Of course, this self-imposed lack of efficacy can be broken if a substantial effort is made to break the urban legend’s formula or add to its mythology. Countless and forgotten are the number of films that have referenced the old myth of the hook-handed mentalist on top of a car, dribbling a boyfriend’s head off the roof like he can’t decide whether he’s LeBron James or Edmund Kemper. On the other hand, the tired old trope of a stupid wee filly staring into a mirror and muttering “Bloody Mary” was given fresh life in Candyman (before being beaten to death again by sequels) with interesting and visually compelling twists like the torso full of bees and the balefully charismatic presence of the titular sweet-stockist himself.
It is true that, in a medium full of plagiarism, imitation, copycatting, inspiration-lifting and downright theft, originality of any sort is so rare that we can be grateful to leap on its anaemic relative, A New Twist On An Old Idea, with the sort of joy and alacrity with which a five-year castaway would pounce upon a washed-up crate full of Fleshlights. In the absence of freshly-ground coffee beans, caffeine addicts turn to Baldrick’s mug-o-mud for withdrawal relief.
But that still doesn’t explain Invoke. Invoke is a short film from somebody calling himself Carlos Omar de León, which is a romantic and exotic-sounding piece of nomenclature that, on this evidence, he is a long way from earning. I’m going to call him Chad. Labyrinth Films are behind Chad’s five-minute horror short which, as the sharpest among you may have guessed, is a film about an evil spirit being invoked by a twit with a mirror. Yes, that again.

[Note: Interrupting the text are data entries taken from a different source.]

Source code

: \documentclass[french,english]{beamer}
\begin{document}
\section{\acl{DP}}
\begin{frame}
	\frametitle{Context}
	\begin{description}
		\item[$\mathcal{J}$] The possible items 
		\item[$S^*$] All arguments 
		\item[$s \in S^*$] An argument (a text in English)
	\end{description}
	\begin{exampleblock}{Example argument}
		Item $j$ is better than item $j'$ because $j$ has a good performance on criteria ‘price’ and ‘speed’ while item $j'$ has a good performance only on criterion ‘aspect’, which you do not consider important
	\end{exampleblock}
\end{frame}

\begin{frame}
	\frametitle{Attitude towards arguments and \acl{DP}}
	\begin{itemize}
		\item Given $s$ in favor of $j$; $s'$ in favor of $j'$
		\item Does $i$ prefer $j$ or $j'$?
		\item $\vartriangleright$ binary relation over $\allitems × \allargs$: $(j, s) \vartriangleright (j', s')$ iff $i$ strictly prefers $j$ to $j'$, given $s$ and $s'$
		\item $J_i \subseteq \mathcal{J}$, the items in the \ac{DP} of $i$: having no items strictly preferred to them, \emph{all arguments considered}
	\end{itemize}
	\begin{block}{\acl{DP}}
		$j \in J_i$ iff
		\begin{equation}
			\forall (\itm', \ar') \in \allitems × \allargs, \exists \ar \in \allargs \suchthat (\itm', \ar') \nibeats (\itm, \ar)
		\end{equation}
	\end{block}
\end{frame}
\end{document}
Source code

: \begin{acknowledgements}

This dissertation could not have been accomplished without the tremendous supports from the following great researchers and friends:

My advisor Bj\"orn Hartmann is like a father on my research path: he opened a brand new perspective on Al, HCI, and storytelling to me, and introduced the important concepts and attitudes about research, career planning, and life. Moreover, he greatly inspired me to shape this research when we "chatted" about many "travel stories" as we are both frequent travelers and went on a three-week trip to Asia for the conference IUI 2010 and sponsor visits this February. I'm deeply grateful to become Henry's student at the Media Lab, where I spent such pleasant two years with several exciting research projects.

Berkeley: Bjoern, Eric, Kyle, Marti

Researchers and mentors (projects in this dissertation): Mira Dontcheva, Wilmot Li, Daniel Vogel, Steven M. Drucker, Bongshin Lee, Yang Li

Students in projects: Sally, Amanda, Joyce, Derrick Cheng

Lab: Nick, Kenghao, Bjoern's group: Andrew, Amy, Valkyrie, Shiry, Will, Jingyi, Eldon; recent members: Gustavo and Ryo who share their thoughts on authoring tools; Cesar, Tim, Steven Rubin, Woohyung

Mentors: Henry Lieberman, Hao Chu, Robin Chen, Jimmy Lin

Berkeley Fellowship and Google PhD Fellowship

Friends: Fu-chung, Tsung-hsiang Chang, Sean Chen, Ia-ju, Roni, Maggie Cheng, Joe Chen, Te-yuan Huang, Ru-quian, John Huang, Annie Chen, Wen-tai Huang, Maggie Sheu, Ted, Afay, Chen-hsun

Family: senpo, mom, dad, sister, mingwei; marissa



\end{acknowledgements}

Invoke is the infertile hybrid of Candyman and The Ring. Our lead actress, Debbi Jones, is sitting around with her milquetoast boyfriend (Brett DeJager, doing nothing with a nothing role). She sends him away so she can get some sleep (ALL-ACTION STUFF!) but instead receives a text message telling her to listen to a mysterious sound file. The sound file is a bit of exposition about a ghost who appears if you INVOKE her by muttering some bullshit into a mirror. Inexplicably, she does so. Why do these people do this? If you believed in the ghost, you wouldn’t dare do it, and if you didn’t believe, you wouldn’t bother. Only in films will people do something that is both potentially dangerous and magnificently pointless when there isn’t a chance of getting laid or paid as a reward.
From then on, and with one minute to go, things proceed as expected pretty much straight away. The film ends with the curse being passed on Ringu-fasion to the next poor fool on the shitlist, which is to say, the film’s only other actor (DeJager again, giving a passable impression of being as asleep, though not as good as the one I was doing at this stage).
Invoke looks to me very much like a piece for a director’s showreel. It’s well-lit and it’s shot very professionally for what must have been a minimal budget, though without any particular flair that I can see; there’s nothing here that we haven’t seen in five Paranormal Activity films (or rather, Paranormal Activity and its four bafflingly rapid remakes). Narratively it certainly isn’t surprising or involving in any way, and its saving grace is that at five minutes in length it doesn’t eat up enough of your life to be worth actively resenting. Debbi Jones is a good, believable lead but doesn’t really have so much to do that it is worth her while doing it.
No; the target audience for this film is not an audience at all, but an Assistant Head of Department at some minor film studio who may be looking for a journeyman director like Chad to take on some of the less creative adverts or music videos he needs to churn out on the contractual conveyor. For people trawling the internet for new and interesting ideas showcasing original writing or directorial talent, Invoke can be safely relegated to the pile of things that, like the friends-of-friends-of-friends who wind up mangled and catatonic in favourite urban legends, you have heard all about but never actually seen.